(Beginning of MATERIAL TO PROCESS)

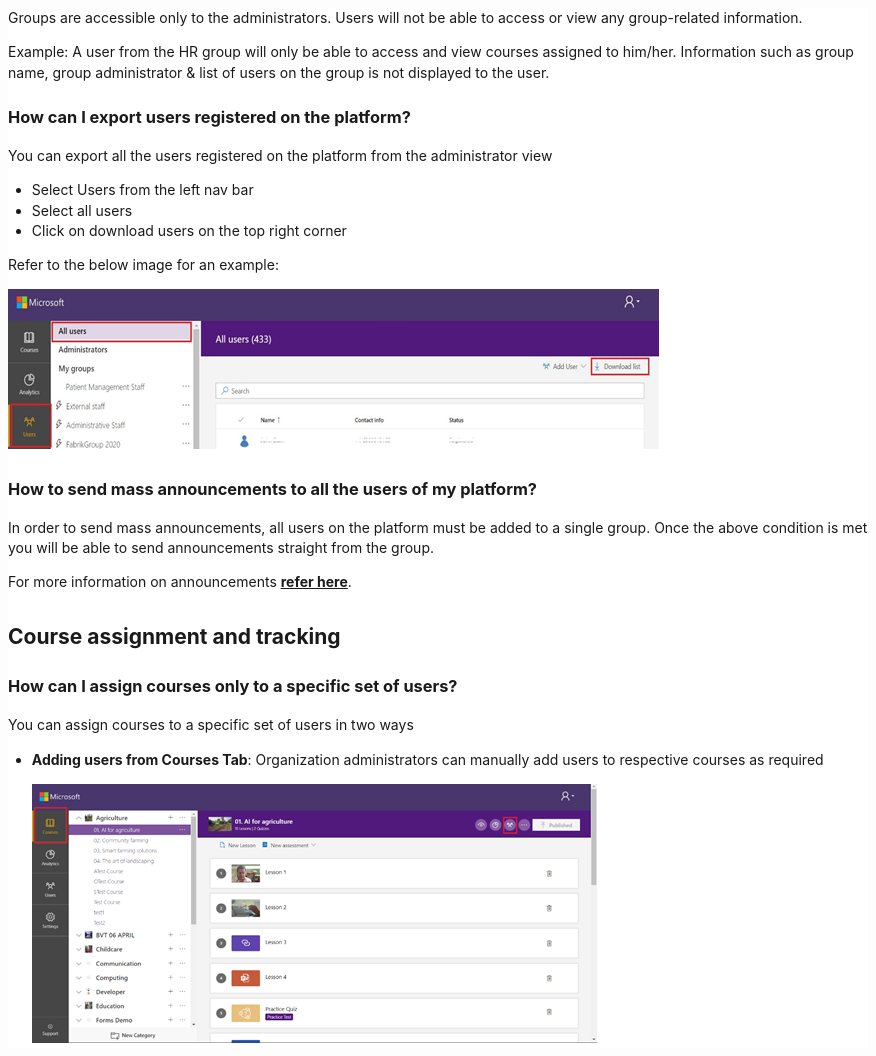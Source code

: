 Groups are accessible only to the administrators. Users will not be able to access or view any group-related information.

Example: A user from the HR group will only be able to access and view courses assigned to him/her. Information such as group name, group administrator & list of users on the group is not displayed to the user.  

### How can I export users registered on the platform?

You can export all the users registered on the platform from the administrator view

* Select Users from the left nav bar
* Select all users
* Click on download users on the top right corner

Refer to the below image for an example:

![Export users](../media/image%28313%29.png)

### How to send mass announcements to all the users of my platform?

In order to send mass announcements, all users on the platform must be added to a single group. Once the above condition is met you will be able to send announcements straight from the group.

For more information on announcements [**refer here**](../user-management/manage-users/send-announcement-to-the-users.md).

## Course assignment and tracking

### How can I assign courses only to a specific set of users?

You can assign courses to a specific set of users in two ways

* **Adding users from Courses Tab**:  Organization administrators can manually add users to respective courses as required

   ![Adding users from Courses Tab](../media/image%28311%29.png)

(End of MATERIAL TO PROCESS)

> **EXERCISE INSTRUCTIONS**
Give the records a second time exactly, keeping the images out.

> **SOLVED EXERCISE**
Source code

: Groups are accessible only to the administrators. Users will not be able to access or view any group-related information.

Example: A user from the HR group will only be able to access and view courses assigned to him/her. Information such as group name, group administrator & list of users on the group is not displayed to the user.  

### How can I export users registered on the platform?

You can export all the users registered on the platform from the administrator view

* Select Users from the left nav bar
* Select all users
* Click on download users on the top right corner

Refer to the below image for an example:

![Export users](../media/image%28313%29.png)

### How to send mass announcements to all the users of my platform?

In order to send mass announcements, all users on the platform must be added to a single group. Once the above condition is met you will be able to send announcements straight from the group.

For more information on announcements [**refer here**](../user-management/manage-users/send-announcement-to-the-users.md).

## Course assignment and tracking

### How can I assign courses only to a specific set of users?

You can assign courses to a specific set of users in two ways

* **Adding users from Courses Tab**:  Organization administrators can manually add users to respective courses as required

   ![Adding users from Courses Tab](../media/image%28311%29.png)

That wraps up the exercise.